Since the weather was splendid, I decided to continue my excursion. It would take me twenty minutes or so to edge my way down the slopes, cross the steep and slippery banks of Sirouza Creek, and reach the old house. Taking a path that was slightly different to the one I usually follow, I came upon a fragment of an ancient stone wall that I had never noticed before (or maybe simply forgotten).
I gazed out over the precarious graveled slopes, on the far side of the valley, where I had once trudged wearily for hours, trying to locate my sheep, the first time they had escaped from Gamone.
Apparently the members of today's feral flock no longer venture up there. Gérard's brother explained to me that the animals have discovered that they've got everything a sheep needs down in the vicinity of the house: grass, creek water, hay in winter (intended primarily for Gérard's cattle) and shade in summer. I have the impression that Sirouza is indeed "better sheep country" than Gamone (for a tiny flock, of course), because there are stretches of more-or-less flat prairies where the animals can race around madly, which they seem to appreciate.
At the level of the house, I met up with Gérard's brother Jean Magnat. He told me that Gérard, now retired, had sold all his cattle. For me, it was strange that the old buildings were uncluttered by traces of agricultural activity. They seemed to be tidier, in a weird way, than I had ever seen them before... but it was undeniable that the property was moving already into the quiet and timeless state of an abandoned farm. The three women whom I used to encounter there regularly—Madame Magnat (the mother), her daughter, and Jean's wife—have died, and Sirouza is moving inexorably towards the end of an epoch.
On the way home, I noticed other sheep: four animals purchased a few months ago by Jacques, owner of the old water-mill on the Bourne, midway between Gamone and Pont-en-Royans.
I strolled alongside the stone quarry, which is still in exactly the same abandoned state as several years ago, when Tineke Bot and I devoted our energy to creating documents designed to prove that this quarry should not be reopened and enlarged. Clearly, I can conclude retrospectively that we won that tiny environmental battle.
When you turn around, so that your back faces the quarry, here's the view out over the Bourne towards the Circus of Choranche:
It's unbelievable that the ancestors of my former neighbor, the local political personality Bernard Pérazio, would have decided to set up a stone quarry at a place with a view like that! That was the way the world was, not so long ago.

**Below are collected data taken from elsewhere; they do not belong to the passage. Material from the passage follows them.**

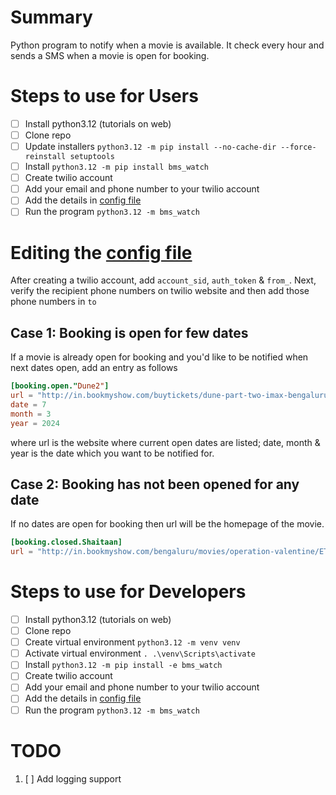 # Summary

Python program to notify when a movie is available.
It check every hour and sends a SMS when a movie is open for booking.

# Steps to use for Users

- [ ] Install python3.12 (tutorials on web)
- [ ] Clone repo
- [ ] Update installers `python3.12 -m pip install --no-cache-dir --force-reinstall setuptools`
- [ ] Install `python3.12 -m pip install bms_watch`
- [ ] Create twilio account
- [ ] Add your email and phone number to your twilio account
- [ ] Add the details in [config file](config.toml)
- [ ] Run the program `python3.12 -m bms_watch`

# Editing the [config file](config.toml)

After creating a twilio account, add `account_sid`, `auth_token` & `from_`.
Next, verify the recipient phone numbers on twilio website and then
add those phone numbers in `to`

## Case 1: Booking is open for few dates

If a movie is already open for booking and you'd like to be notified when next dates open, add an entry as follows

```TOML
[booking.open."Dune2"]
url = "http://in.bookmyshow.com/buytickets/dune-part-two-imax-bengaluru/movie-bang-ET00387000-MT/20240229"
date = 7
month = 3
year = 2024
```

where url is the website where current open dates are listed;
date, month & year is the date which you want to be notified for.

## Case 2: Booking has not been opened for any date

If no dates are open for booking then url will be the homepage of the movie.

```TOML
[booking.closed.Shaitaan]
url = "http://in.bookmyshow.com/bengaluru/movies/operation-valentine/ET00361961"
```

# Steps to use for Developers

- [ ] Install python3.12 (tutorials on web)
- [ ] Clone repo
- [ ] Create virtual environment `python3.12 -m venv venv`
- [ ] Activate virtual environment `. .\venv\Scripts\activate`
- [ ] Install `python3.12 -m pip install -e bms_watch`
- [ ] Create twilio account
- [ ] Add your email and phone number to your twilio account
- [ ] Add the details in [config file](config.toml)
- [ ] Run the program `python3.12 -m bms_watch`

# TODO

1. [ ] Add logging support
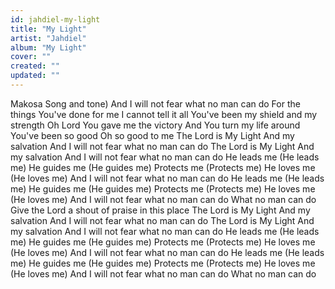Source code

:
 ```yaml
---
id: jahdiel-my-light
title: "My Light"
artist: "Jahdiel"
album: "My Light"
cover: ""
created: ""
updated: ""
---
```


Makosa Song and tone)
And I will not fear what no man can do
For the things You've done for me
I cannot tell it all
You've been my shield and my strength
Oh Lord
You gave me the victory
And You turn my life around
You've been so good
Oh so good to me
The Lord is My Light
And my salvation
And I will not fear what no man can do
The Lord is My Light
And my salvation
And I will not fear what no man can do
He leads me (He leads me)
He guides me (He guides me)
Protects me (Protects me)
He loves me (He loves me)
And I will not fear what no man can do
He leads me (He leads me)
He guides me (He guides me)
Protects me (Protects me)
He loves me (He loves me)
And I will not fear what no man can do
What no man can do
Give the Lord a shout of praise in this place
The Lord is My Light
And my salvation
And I will not fear what no man can do
The Lord is My Light
And my salvation
And I will not fear what no man can do
He leads me (He leads me)
He guides me (He guides me)
Protects me (Protects me)
He loves me (He loves me)
And I will not fear what no man can do
He leads me (He leads me)
He guides me (He guides me)
Protects me (Protects me)
He loves me (He loves me)
And I will not fear what no man can do
What no man can do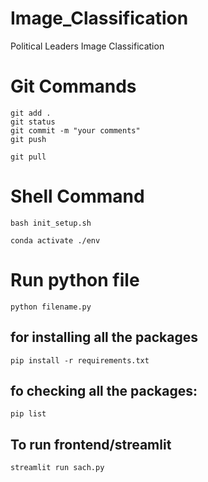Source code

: # Image_Classification
Political Leaders Image Classification

# Git Commands
```
git add .
git status
git commit -m "your comments"
git push

git pull
```
# Shell Command
```
bash init_setup.sh

conda activate ./env
```
# Run python file

```
python filename.py
```

## for installing all the packages

```
pip install -r requirements.txt
```

## fo checking all the packages:
`pip list`

## To run frontend/streamlit 

`streamlit run sach.py`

Finally, I reached the simple rural signpost whose names read like the words of a magic poem that was written especially for me by a lovely muse of the mountains:
Gamone, Saint Estèphe, le Château, la Ranconnière, la Bournière, les Nugues, Campeloup, le Faucon, les Champs... What splendid old terms, evoking ancient times and places. Opposite, another signpost:
I'm almost home. From the road, there's a good view of the farms of my closest Châtelus neighbors, on the other side of the Bourne.
Finally, there's a signpost with a warning that this is not a road for heavy vehicles, and that the road can't really take you beyond Gamone (which is not exactly true).
On this sunny afternoon, the feral flock provided me with an excellent pretext for making a delightful excursion through places that I know fairly well... which doesn't prevent me from feeling that I rediscover them every time I go out on such a walk. And, talking about sheep, on my way back up towards the house (where I had imprisoned my dog Sophia, so that she wouldn't disturb the sheep), I passed alongside the place where it all started.
That sheep shed is surely one of my finest constructions at Gamone. It's a pity that the former occupants seem to have abandoned it forever.